November feels:
I fucking HATE our modern society. I HATE IT. Everything is completely unsustainable and utterly dysfunctional, and instead of blaming these corrupt systems, we have the tragic audacity to blame each other and even ourselves!
You and I are merely pawns in a game played and rigged by the elite few in power. We don’t need dramatic conspiracy theories of the satan-worshipping Illuminati to explain this. Those who bash such conspiracy theorists are the same ones loudly protesting the wealthy few like Jeff Bezos and Elon Musk and all the rotton rich CEOs of the world making life hell for the rest of us. Guys, its the same damn story. People in power are fucking the rest of us.
What power does the average person have, really? Did the Indigenous peoples even have a chance against the European empires? What chance do us little people truly have to flip the script and change things for the better?
I try to stay positive and see the silver linings in all things, but I am running out of energy to grasp for meaning in a world that makes absolutely no sense. You can’t make sense of senseless tragedy. It’s something I learned after watching my daughter die. Things like witnessing the young die while the old live cannot and SHOULD NOT be normalized. This fucked up society we live in should no longer be normalized. This shit is horrendously broken and killing us all.

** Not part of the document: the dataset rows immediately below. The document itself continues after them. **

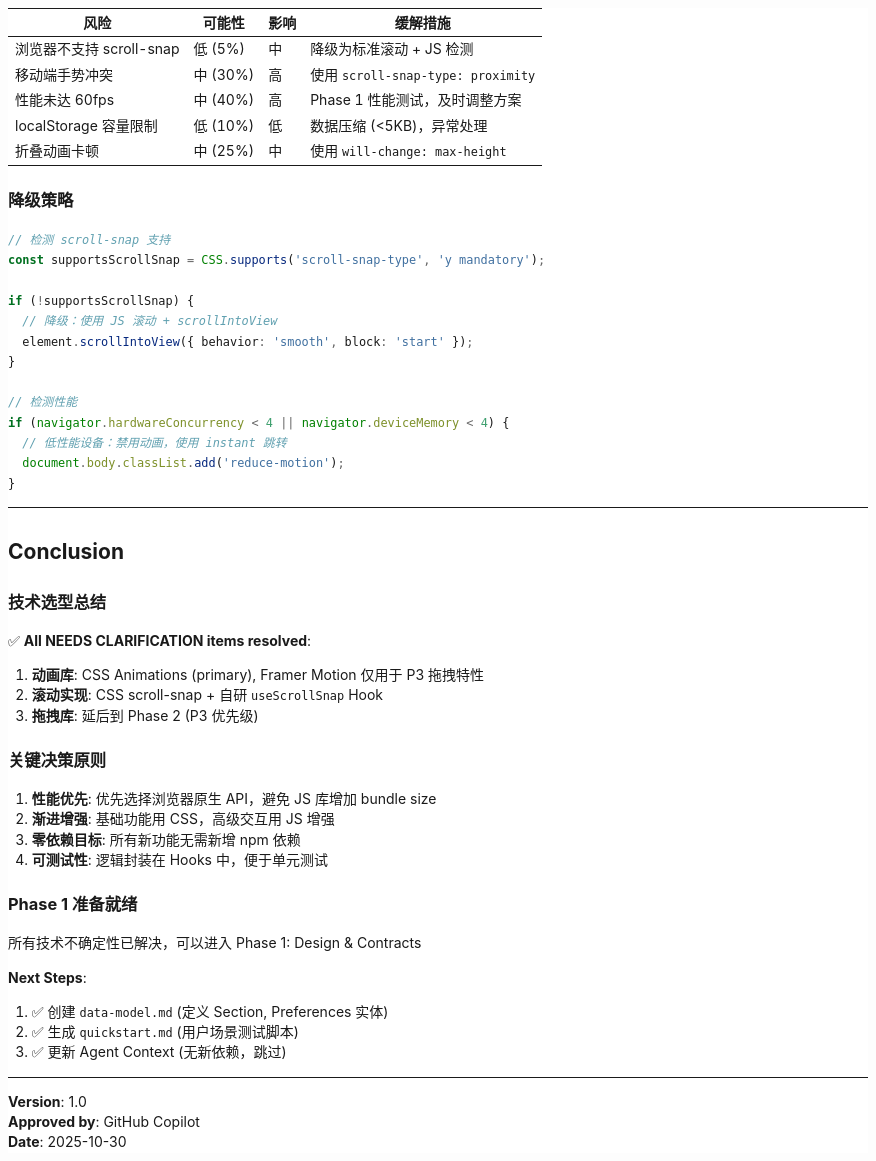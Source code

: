 | 风险 | 可能性 | 影响 | 缓解措施 |
|------|-------|------|---------|
| 浏览器不支持 scroll-snap | 低 (5%) | 中 | 降级为标准滚动 + JS 检测 |
| 移动端手势冲突 | 中 (30%) | 高 | 使用 `scroll-snap-type: proximity` |
| 性能未达 60fps | 中 (40%) | 高 | Phase 1 性能测试，及时调整方案 |
| localStorage 容量限制 | 低 (10%) | 低 | 数据压缩 (<5KB)，异常处理 |
| 折叠动画卡顿 | 中 (25%) | 中 | 使用 `will-change: max-height` |

### 降级策略

```typescript
// 检测 scroll-snap 支持
const supportsScrollSnap = CSS.supports('scroll-snap-type', 'y mandatory');

if (!supportsScrollSnap) {
  // 降级：使用 JS 滚动 + scrollIntoView
  element.scrollIntoView({ behavior: 'smooth', block: 'start' });
}

// 检测性能
if (navigator.hardwareConcurrency < 4 || navigator.deviceMemory < 4) {
  // 低性能设备：禁用动画，使用 instant 跳转
  document.body.classList.add('reduce-motion');
}
```

---

## Conclusion

### 技术选型总结

✅ **All NEEDS CLARIFICATION items resolved**:

1. **动画库**: CSS Animations (primary), Framer Motion 仅用于 P3 拖拽特性
2. **滚动实现**: CSS scroll-snap + 自研 `useScrollSnap` Hook
3. **拖拽库**: 延后到 Phase 2 (P3 优先级)

### 关键决策原则

1. **性能优先**: 优先选择浏览器原生 API，避免 JS 库增加 bundle size
2. **渐进增强**: 基础功能用 CSS，高级交互用 JS 增强
3. **零依赖目标**: 所有新功能无需新增 npm 依赖
4. **可测试性**: 逻辑封装在 Hooks 中，便于单元测试

### Phase 1 准备就绪

所有技术不确定性已解决，可以进入 Phase 1: Design & Contracts

**Next Steps**:
1. ✅ 创建 `data-model.md` (定义 Section, Preferences 实体)
2. ✅ 生成 `quickstart.md` (用户场景测试脚本)
3. ✅ 更新 Agent Context (无新依赖，跳过)

---

**Version**: 1.0  
**Approved by**: GitHub Copilot  
**Date**: 2025-10-30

Despair beckons a journey with each of us at some point in our lives. Sometimes despair is the only appropriate response, despite what hope junkies and toxic positive preachers may proclaim. If you haven’t gone through the soul-crushing experience of despair, then I have no interest in any of your words of hope. You clearly haven’t seen yet how bad BAD truly gets and are therefore completely out of touch with reality. Before hope can come forth, despair must first reveal to us just how broken things are. How else would we know what needs healing?
Grief should be attended because it IS- because it demands attention, because it is an experience we are having. Every experience demands full participation or we will drown in the weight of their unfelt depths.
To sit with our own grief, without filters or desperate squinting towards an elusive silver lining, is Love. Its not the warm fuzzy kind. Its the kind that breaks your heart.
Grief is the ghost of your former self, wandering around in the dark wondering what the fuck has happened. She will keep calling out for you until you stop and sit with her. And you might sit with her and her bewildering pain for the rest of your life, who knows. But at least it will be conscious. You will be with yourself, whole. Full of pain, but whole. You won’t be racing around in this insane life only half alive and feeling as if you lost your soul somewhere along the way.
I’d rather sit with my grief-saturated self than continue as a shallow avatar of some flimsy future come (*note: in hindsight, this sounds like the upcoming Metaverse I am not at all excited for).
I fucking HATE our modern society, because it tore me from who I used to be, who I COULD be. So my act of rebellion against the machine is to sit with the girl it tried to kill, and together we shall weep. And there will be more life in those tears than our current culture can even handle. Perhaps these tears will become a raging river to wipe this Beast off the earth and water a new existence into being.
Grief calls for our presence. I wonder what sort of power is contained in our collective suppressed grief. Maybe it is the power we desperately need to re-humanize our existence.